Jordy Adriana Jozefina de Wijs (born 8 January 1995) is a Dutch professional footballer who plays as a centre-back for German club Fortuna Düsseldorf.

Club career

Jong PSV 
Jordy de Wijs joined the PSV academy in 2005. In 2008, de Wijs won the title with the PSV D-juniors. In 2013, de Wijs was part of the under-19 team that came from two down to beat Feyenoord 3–2 to win the cup. He made his professional debut as Jong PSV player in the second division on 28 February 2014 against Almere City in a 3–1 away win playing the full game.

PSV 
Throughout May 2014, de Wijs was part of the PSV squad that travelled to South Korea where Ji-Sung Park played his farewell matches. On 4 June 2014, de Wijs signed a new two-year contract with an option of a further year. 

On 25 February 2015, de Wijs was called up for the trip to Saint Petersburg where PSV were to face Zenit in a Europa League round of 32 tie. PSV lost 3–0 on the day and 4–0 on aggregate and de Wijs was an unused substitute. 

On 9 July 2015, de Wijs was named part of the senior squad that would fly to PSV's pre-season camp in Evians-les-Bains taking part in the Valais Cup. On 15 September 2015, de Wijs was an unused substitute in a 2–1 Champions League group win over Manchester United.
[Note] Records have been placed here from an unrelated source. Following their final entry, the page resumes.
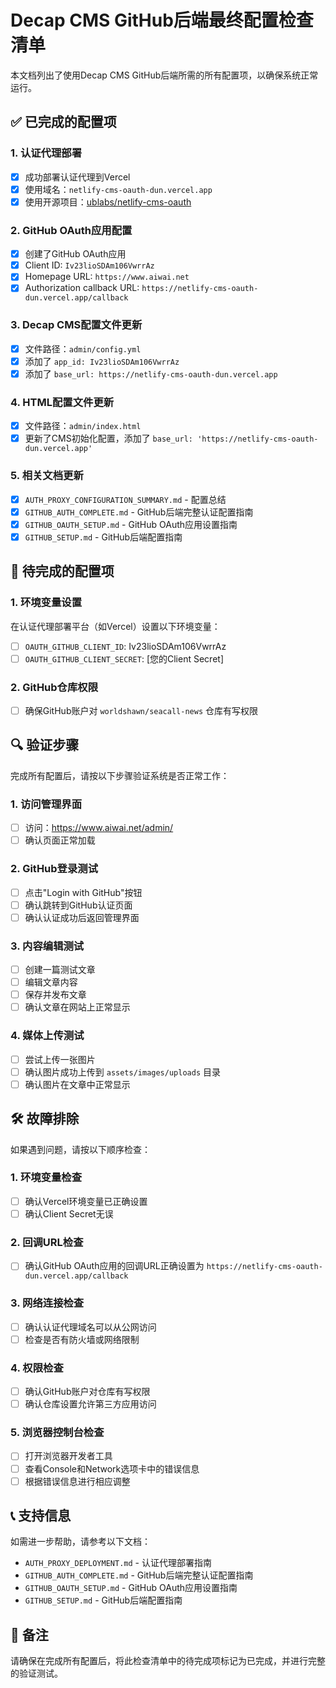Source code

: # Decap CMS GitHub后端最终配置检查清单

本文档列出了使用Decap CMS GitHub后端所需的所有配置项，以确保系统正常运行。

## ✅ 已完成的配置项

### 1. 认证代理部署
- [x] 成功部署认证代理到Vercel
- [x] 使用域名：`netlify-cms-oauth-dun.vercel.app`
- [x] 使用开源项目：[ublabs/netlify-cms-oauth](https://github.com/ublabs/netlify-cms-oauth)

### 2. GitHub OAuth应用配置
- [x] 创建了GitHub OAuth应用
- [x] Client ID: `Iv23lioSDAm106VwrrAz`
- [x] Homepage URL: `https://www.aiwai.net`
- [x] Authorization callback URL: `https://netlify-cms-oauth-dun.vercel.app/callback`

### 3. Decap CMS配置文件更新
- [x] 文件路径：`admin/config.yml`
- [x] 添加了 `app_id: Iv23lioSDAm106VwrrAz`
- [x] 添加了 `base_url: https://netlify-cms-oauth-dun.vercel.app`

### 4. HTML配置文件更新
- [x] 文件路径：`admin/index.html`
- [x] 更新了CMS初始化配置，添加了 `base_url: 'https://netlify-cms-oauth-dun.vercel.app'`

### 5. 相关文档更新
- [x] `AUTH_PROXY_CONFIGURATION_SUMMARY.md` - 配置总结
- [x] `GITHUB_AUTH_COMPLETE.md` - GitHub后端完整认证配置指南
- [x] `GITHUB_OAUTH_SETUP.md` - GitHub OAuth应用设置指南
- [x] `GITHUB_SETUP.md` - GitHub后端配置指南

## 🚧 待完成的配置项

### 1. 环境变量设置
在认证代理部署平台（如Vercel）设置以下环境变量：
- [ ] `OAUTH_GITHUB_CLIENT_ID`: Iv23lioSDAm106VwrrAz
- [ ] `OAUTH_GITHUB_CLIENT_SECRET`: [您的Client Secret]

### 2. GitHub仓库权限
- [ ] 确保GitHub账户对 `worldshawn/seacall-news` 仓库有写权限

## 🔍 验证步骤

完成所有配置后，请按以下步骤验证系统是否正常工作：

### 1. 访问管理界面
- [ ] 访问：https://www.aiwai.net/admin/
- [ ] 确认页面正常加载

### 2. GitHub登录测试
- [ ] 点击"Login with GitHub"按钮
- [ ] 确认跳转到GitHub认证页面
- [ ] 确认认证成功后返回管理界面

### 3. 内容编辑测试
- [ ] 创建一篇测试文章
- [ ] 编辑文章内容
- [ ] 保存并发布文章
- [ ] 确认文章在网站上正常显示

### 4. 媒体上传测试
- [ ] 尝试上传一张图片
- [ ] 确认图片成功上传到 `assets/images/uploads` 目录
- [ ] 确认图片在文章中正常显示

## 🛠️ 故障排除

如果遇到问题，请按以下顺序检查：

### 1. 环境变量检查
- [ ] 确认Vercel环境变量已正确设置
- [ ] 确认Client Secret无误

### 2. 回调URL检查
- [ ] 确认GitHub OAuth应用的回调URL正确设置为 `https://netlify-cms-oauth-dun.vercel.app/callback`

### 3. 网络连接检查
- [ ] 确认认证代理域名可以从公网访问
- [ ] 检查是否有防火墙或网络限制

### 4. 权限检查
- [ ] 确认GitHub账户对仓库有写权限
- [ ] 确认仓库设置允许第三方应用访问

### 5. 浏览器控制台检查
- [ ] 打开浏览器开发者工具
- [ ] 查看Console和Network选项卡中的错误信息
- [ ] 根据错误信息进行相应调整

## 📞 支持信息

如需进一步帮助，请参考以下文档：
- `AUTH_PROXY_DEPLOYMENT.md` - 认证代理部署指南
- `GITHUB_AUTH_COMPLETE.md` - GitHub后端完整认证配置指南
- `GITHUB_OAUTH_SETUP.md` - GitHub OAuth应用设置指南
- `GITHUB_SETUP.md` - GitHub后端配置指南

## 📝 备注

请确保在完成所有配置后，将此检查清单中的待完成项标记为已完成，并进行完整的验证测试。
On 21 October 2015, he made his senior debut in a Champions League game coming on as a substitute for Simon Poulsen in the 74th minute against Wolfsburg where they lost 2–0. Ten days later, de Wijs made his Eredivisie debut against De Graafschap replacing Héctor Moreno where they won 6–3. On 21 November 2015, de Wijs with teammate Jeroen Zoet signed new deals keeping them at the club until 2019. After impressing at Jong PSV, de Wijs was called up for the first-team by manager Phillip Cocu on 3 December 2015. 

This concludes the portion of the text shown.